Su Abedini prevale il garantismo
La mossa su Abedini, a prescindere dal suo legame esplicito con il caso Sala (da cui è impossibile ovviamente scinderlo totalmente), rappresenta una forte presa di posizione da parte del governo italiano e una forma di inversione della tendenza a proiettare in forma mondiale il diritto americano. La territorialità del diritto è uno dei presupposti che consente di capire la certezza della sua efficacia.

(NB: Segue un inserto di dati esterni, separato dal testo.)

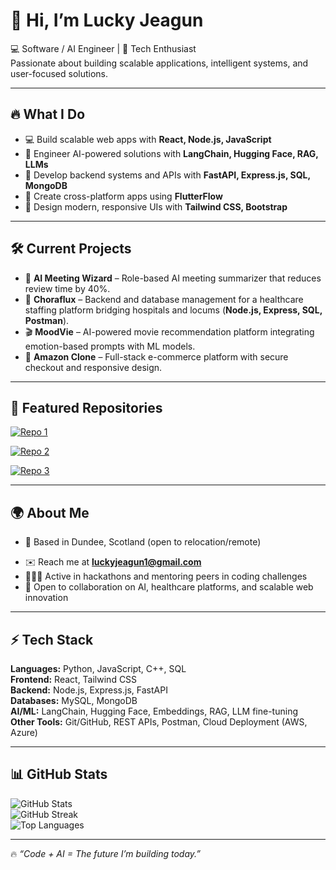 # 👋 Hi, I’m Lucky Jeagun  

💻 Software / AI Engineer | 🚀 Tech Enthusiast  
Passionate about building scalable applications, intelligent systems, and user-focused solutions.  

---

## 🔥 What I Do
- 💻 Build scalable web apps with **React, Node.js, JavaScript**  
- 🤖 Engineer AI-powered solutions with **LangChain, Hugging Face, RAG, LLMs**  
- 🏥 Develop backend systems and APIs with **FastAPI, Express.js, SQL, MongoDB**  
- 📱 Create cross-platform apps using **FlutterFlow**  
- 🎨 Design modern, responsive UIs with **Tailwind CSS, Bootstrap**  

---

## 🛠 Current Projects
- 🧠 **AI Meeting Wizard** – Role-based AI meeting summarizer that reduces review time by 40%.  
- 🏥 **Choraflux** – Backend and database management for a healthcare staffing platform bridging hospitals and locums (**Node.js, Express, SQL, Postman**).  
- 🎬 **MoodVie** – AI-powered movie recommendation platform integrating emotion-based prompts with ML models.  
- 🛒 **Amazon Clone** – Full-stack e-commerce platform with secure checkout and responsive design.  

---

## 📌 Featured Repositories

[![Repo 1](https://github-readme-stats.vercel.app/api/pin/?username=newdawnera&repo=onevoice&theme=radical)](https://github.com/newdawnera/onevoice)

[![Repo 2](https://github-readme-stats.vercel.app/api/pin/?username=newdawnera&repo=cw2-web-application-development-project-alliance&theme=radical)](https://github.com/newdawnera/cw2-web-application-development-project-alliance)

[![Repo 3](https://github-readme-stats.vercel.app/api/pin/?username=newdawnera&repo=cw1-web-development-project-mario-64&theme=radical)](https://github.com/newdawnera/cw1-web-development-project-mario-64)


---

## 🌍 About Me
- 📍 Based in Dundee, Scotland (open to relocation/remote)  
<!-- - 🖥️ Portfolio: [your-portfolio-link] --> 
- ✉️ Reach me at **luckyjeagun1@gmail.com**  
- 🧑🏾‍🏫 Active in hackathons and mentoring peers in coding challenges  
- 🤝 Open to collaboration on AI, healthcare platforms, and scalable web innovation  

---

## ⚡ Tech Stack
**Languages:** Python, JavaScript, C++, SQL  
**Frontend:** React, Tailwind CSS  
**Backend:** Node.js, Express.js, FastAPI  
**Databases:** MySQL, MongoDB  
**AI/ML:** LangChain, Hugging Face, Embeddings, RAG, LLM fine-tuning  
**Other Tools:** Git/GitHub, REST APIs, Postman, Cloud Deployment (AWS, Azure)  

---

## 📊 GitHub Stats
![GitHub Stats](https://github-readme-stats.vercel.app/api?username=newdawnera&show_icons=true&theme=radical)  
![GitHub Streak](https://streak-stats.demolab.com/?user=newdawnera&theme=radical)  
![Top Languages](https://github-readme-stats.vercel.app/api/top-langs/?username=newdawnera&layout=compact&theme=radical)  

---

🔥 *“Code + AI = The future I’m building today.”*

Il principio garantista enunciato dalle due priorità di Luigi Ferrajoli per la giustizia (nessuna pena senza reato, nessun crimine senza legge) deve valere in ogni caso in uno Stato di diritto moderno. Vale per i propri cittadini, ma anche per chi è sospettato di qualcosa di ambiguo come Abedini. Nordio, magistrato già in prima linea su più fronti e che si è molto interrogato sul nodo delle garanzie contro gli accusati, ha applicato un duplice principio, politico e giuridico, al dossier Abedini. Questo cancella la problematicità morale dei suoi rapporti con i Pasdaran? Senz’altro no. Ma il diritto o è certo o non è. Una lezione che vale anche per gli Usa e la loro pretesa di estendere in forma geopolitica su scala globale, a prescindere dalle leggi nazionali, le disposizioni del loro Dipartimento della Giustizia.